Exactly as they appear, reproduce the lines from the one holding "Hence, we choose" through the last line of the material below.

> **Available data**:
------
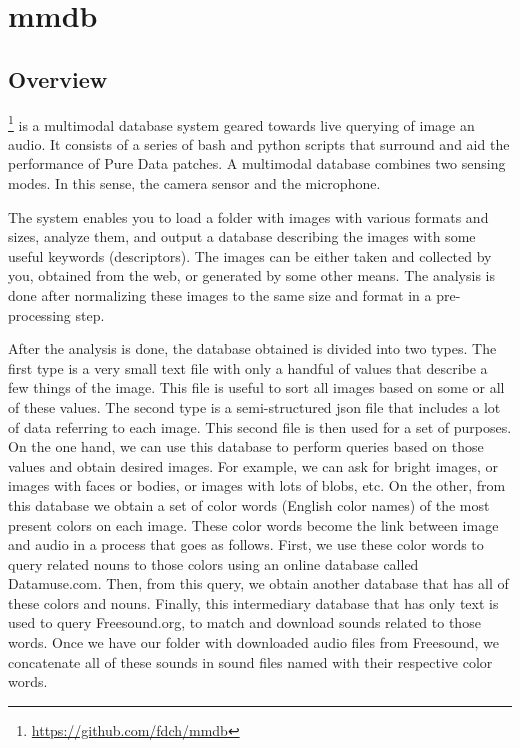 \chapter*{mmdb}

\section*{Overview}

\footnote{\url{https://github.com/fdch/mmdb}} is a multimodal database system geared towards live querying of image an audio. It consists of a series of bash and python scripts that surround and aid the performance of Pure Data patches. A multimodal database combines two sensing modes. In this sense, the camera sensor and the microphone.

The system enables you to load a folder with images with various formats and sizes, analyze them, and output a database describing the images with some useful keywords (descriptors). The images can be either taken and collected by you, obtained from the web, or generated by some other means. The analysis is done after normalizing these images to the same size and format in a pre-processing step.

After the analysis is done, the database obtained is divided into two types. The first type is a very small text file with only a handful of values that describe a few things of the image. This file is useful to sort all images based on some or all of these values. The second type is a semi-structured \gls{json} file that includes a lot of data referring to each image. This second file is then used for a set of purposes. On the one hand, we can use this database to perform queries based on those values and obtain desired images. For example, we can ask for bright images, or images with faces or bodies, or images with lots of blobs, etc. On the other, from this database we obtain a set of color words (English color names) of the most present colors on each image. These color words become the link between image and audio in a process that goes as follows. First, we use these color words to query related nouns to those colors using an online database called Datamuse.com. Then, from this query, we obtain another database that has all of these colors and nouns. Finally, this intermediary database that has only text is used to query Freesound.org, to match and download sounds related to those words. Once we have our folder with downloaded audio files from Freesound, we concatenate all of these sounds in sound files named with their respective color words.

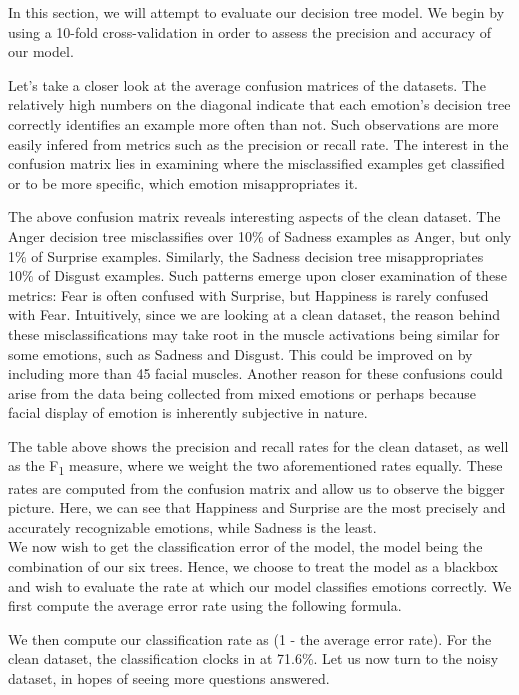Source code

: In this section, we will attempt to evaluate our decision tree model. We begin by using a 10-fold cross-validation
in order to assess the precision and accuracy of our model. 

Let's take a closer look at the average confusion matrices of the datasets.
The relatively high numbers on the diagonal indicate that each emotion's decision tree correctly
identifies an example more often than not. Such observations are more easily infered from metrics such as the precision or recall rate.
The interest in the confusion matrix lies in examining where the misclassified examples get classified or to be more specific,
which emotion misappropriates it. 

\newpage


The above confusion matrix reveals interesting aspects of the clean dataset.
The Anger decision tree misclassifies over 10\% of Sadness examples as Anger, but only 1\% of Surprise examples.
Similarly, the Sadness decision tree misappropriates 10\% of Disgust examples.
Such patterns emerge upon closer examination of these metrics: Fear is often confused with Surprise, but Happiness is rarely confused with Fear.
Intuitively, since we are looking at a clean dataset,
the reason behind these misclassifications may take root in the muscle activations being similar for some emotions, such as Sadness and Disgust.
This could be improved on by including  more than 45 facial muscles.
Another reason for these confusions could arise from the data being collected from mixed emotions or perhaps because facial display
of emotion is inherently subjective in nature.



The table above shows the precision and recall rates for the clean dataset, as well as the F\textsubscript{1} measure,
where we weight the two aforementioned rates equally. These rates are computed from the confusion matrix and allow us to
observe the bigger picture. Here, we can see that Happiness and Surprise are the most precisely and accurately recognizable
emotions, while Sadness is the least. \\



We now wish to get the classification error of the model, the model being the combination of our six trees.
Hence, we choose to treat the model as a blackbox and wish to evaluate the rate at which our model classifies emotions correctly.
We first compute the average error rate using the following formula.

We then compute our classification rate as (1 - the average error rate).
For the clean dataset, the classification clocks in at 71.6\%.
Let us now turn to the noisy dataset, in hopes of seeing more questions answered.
------
> **Solution to this task**:
Hence, we choose to treat the model as a blackbox and wish to evaluate the rate at which our model classifies emotions correctly.
We first compute the average error rate using the following formula.

We then compute our classification rate as (1 - the average error rate).
For the clean dataset, the classification clocks in at 71.6\%.
Let us now turn to the noisy dataset, in hopes of seeing more questions answered.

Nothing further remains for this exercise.